──────── SOURCE MATERIAL

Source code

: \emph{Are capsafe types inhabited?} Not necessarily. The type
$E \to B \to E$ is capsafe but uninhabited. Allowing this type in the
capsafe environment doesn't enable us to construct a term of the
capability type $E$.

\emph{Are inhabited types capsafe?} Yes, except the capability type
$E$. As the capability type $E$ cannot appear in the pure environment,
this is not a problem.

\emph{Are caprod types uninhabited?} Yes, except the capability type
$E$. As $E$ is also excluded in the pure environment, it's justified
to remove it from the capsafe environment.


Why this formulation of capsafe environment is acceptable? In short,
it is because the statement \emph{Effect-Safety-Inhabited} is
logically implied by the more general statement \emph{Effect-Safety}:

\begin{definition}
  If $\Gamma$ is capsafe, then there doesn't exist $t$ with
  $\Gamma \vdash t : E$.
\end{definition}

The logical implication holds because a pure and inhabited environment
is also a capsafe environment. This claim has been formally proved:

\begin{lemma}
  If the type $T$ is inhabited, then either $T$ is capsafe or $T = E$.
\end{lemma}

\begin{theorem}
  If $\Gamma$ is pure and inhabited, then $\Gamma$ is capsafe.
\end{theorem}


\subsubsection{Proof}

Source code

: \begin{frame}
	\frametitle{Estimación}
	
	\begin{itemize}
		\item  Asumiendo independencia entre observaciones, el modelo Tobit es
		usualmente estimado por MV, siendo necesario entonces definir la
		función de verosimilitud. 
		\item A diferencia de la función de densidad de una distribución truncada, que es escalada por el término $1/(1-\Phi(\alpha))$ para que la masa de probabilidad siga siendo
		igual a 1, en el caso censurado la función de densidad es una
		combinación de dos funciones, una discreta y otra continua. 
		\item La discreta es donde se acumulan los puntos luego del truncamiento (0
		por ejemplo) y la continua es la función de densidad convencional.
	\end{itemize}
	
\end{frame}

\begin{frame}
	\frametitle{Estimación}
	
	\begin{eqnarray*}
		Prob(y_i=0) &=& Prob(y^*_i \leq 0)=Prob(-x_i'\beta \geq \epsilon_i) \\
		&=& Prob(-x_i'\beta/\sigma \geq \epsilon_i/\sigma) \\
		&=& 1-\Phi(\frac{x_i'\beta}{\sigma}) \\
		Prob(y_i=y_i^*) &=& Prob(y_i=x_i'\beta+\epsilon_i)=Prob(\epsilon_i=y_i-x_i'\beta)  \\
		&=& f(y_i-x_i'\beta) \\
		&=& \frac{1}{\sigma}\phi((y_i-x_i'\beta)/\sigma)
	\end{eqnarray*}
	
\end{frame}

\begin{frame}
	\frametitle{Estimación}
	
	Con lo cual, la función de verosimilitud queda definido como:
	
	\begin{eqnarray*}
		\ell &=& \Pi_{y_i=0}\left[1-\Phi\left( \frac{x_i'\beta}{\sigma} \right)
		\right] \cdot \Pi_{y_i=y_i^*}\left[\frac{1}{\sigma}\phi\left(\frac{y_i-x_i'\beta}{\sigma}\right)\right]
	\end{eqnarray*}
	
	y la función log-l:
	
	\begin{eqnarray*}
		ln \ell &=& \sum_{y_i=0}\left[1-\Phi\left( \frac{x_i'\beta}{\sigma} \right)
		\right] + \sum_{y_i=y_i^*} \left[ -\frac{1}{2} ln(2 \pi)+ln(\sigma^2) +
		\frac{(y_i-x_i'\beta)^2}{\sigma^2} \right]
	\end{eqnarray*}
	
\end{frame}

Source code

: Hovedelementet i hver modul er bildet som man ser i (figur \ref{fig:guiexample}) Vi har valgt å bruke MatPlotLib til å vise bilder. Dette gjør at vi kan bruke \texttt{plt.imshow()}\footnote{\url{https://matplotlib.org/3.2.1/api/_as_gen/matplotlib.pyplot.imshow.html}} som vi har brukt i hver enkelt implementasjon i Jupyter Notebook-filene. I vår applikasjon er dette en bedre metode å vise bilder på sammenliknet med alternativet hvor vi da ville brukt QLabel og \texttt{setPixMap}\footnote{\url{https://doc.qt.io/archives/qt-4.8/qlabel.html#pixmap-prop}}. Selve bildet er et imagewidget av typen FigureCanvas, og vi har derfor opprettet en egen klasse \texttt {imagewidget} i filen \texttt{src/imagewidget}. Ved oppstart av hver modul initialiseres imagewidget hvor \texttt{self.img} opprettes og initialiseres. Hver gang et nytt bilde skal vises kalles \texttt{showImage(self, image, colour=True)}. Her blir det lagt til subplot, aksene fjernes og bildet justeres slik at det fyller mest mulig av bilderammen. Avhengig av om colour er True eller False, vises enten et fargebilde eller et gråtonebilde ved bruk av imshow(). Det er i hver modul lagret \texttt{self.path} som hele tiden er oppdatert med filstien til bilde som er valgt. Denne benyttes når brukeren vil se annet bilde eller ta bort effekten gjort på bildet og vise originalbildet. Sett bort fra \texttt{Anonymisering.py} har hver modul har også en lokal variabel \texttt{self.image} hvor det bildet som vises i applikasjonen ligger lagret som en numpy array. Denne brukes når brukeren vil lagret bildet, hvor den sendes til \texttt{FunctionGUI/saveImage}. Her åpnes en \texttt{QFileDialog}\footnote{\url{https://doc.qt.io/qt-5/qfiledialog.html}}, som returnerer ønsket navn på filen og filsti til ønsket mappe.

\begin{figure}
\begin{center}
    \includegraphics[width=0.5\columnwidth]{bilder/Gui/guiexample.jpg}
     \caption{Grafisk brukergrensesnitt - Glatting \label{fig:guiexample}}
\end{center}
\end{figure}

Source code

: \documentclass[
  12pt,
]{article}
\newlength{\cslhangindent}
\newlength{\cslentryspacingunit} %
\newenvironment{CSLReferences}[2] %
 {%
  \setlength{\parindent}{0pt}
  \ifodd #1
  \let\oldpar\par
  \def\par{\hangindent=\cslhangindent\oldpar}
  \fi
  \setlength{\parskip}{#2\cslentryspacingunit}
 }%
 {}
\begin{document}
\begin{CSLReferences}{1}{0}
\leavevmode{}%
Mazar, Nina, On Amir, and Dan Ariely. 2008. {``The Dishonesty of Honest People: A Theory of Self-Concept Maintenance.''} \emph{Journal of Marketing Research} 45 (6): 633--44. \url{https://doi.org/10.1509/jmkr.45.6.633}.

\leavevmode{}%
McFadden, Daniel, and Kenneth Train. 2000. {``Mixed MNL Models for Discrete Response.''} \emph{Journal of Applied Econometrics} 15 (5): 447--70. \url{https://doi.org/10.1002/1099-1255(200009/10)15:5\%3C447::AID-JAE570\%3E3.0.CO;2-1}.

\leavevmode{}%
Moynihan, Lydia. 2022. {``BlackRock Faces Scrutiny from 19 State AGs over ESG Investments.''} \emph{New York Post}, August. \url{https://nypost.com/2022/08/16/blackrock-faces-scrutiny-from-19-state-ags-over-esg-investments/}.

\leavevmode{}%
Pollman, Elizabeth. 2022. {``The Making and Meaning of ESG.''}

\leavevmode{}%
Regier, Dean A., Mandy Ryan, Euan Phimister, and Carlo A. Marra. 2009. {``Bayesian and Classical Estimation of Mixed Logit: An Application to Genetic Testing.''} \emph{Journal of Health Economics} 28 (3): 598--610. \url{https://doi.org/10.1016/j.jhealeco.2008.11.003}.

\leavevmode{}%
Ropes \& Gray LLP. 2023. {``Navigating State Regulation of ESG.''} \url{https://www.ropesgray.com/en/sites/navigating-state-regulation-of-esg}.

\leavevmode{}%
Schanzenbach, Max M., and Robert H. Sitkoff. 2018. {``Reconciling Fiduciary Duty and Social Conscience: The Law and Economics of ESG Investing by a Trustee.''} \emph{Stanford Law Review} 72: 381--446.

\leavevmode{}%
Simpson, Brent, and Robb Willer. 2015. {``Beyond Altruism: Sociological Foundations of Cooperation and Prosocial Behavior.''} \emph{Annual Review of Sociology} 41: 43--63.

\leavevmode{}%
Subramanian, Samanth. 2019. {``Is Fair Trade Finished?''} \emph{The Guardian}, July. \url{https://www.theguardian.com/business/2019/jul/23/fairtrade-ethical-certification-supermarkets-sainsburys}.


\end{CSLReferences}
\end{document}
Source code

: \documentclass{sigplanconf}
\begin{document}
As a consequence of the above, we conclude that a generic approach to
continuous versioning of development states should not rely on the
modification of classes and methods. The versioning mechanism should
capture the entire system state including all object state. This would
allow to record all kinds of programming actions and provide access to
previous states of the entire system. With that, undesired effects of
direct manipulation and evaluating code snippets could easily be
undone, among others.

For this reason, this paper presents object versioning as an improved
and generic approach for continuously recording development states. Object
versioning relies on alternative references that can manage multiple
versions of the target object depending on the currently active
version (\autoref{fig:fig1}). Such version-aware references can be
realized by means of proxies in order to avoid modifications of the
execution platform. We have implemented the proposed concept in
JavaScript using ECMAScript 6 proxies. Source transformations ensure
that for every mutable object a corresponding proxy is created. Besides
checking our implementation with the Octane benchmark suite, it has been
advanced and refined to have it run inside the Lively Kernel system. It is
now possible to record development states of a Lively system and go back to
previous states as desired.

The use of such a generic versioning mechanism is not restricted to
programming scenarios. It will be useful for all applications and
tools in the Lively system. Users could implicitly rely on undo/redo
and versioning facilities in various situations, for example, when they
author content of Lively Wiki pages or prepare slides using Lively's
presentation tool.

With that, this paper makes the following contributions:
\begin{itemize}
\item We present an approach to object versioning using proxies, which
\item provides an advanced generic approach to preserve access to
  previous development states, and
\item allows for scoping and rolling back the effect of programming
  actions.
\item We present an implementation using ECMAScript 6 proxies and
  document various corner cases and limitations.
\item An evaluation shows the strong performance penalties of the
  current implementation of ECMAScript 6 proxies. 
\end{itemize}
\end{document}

────────────────

YOUR TASK: Throughout the data above, report every line that contains the string "then".

TASK RESPONSE:
  If $\Gamma$ is capsafe, then there doesn't exist $t$ with
  If the type $T$ is inhabited, then either $T$ is capsafe or $T = E$.
  If $\Gamma$ is pure and inhabited, then $\Gamma$ is capsafe.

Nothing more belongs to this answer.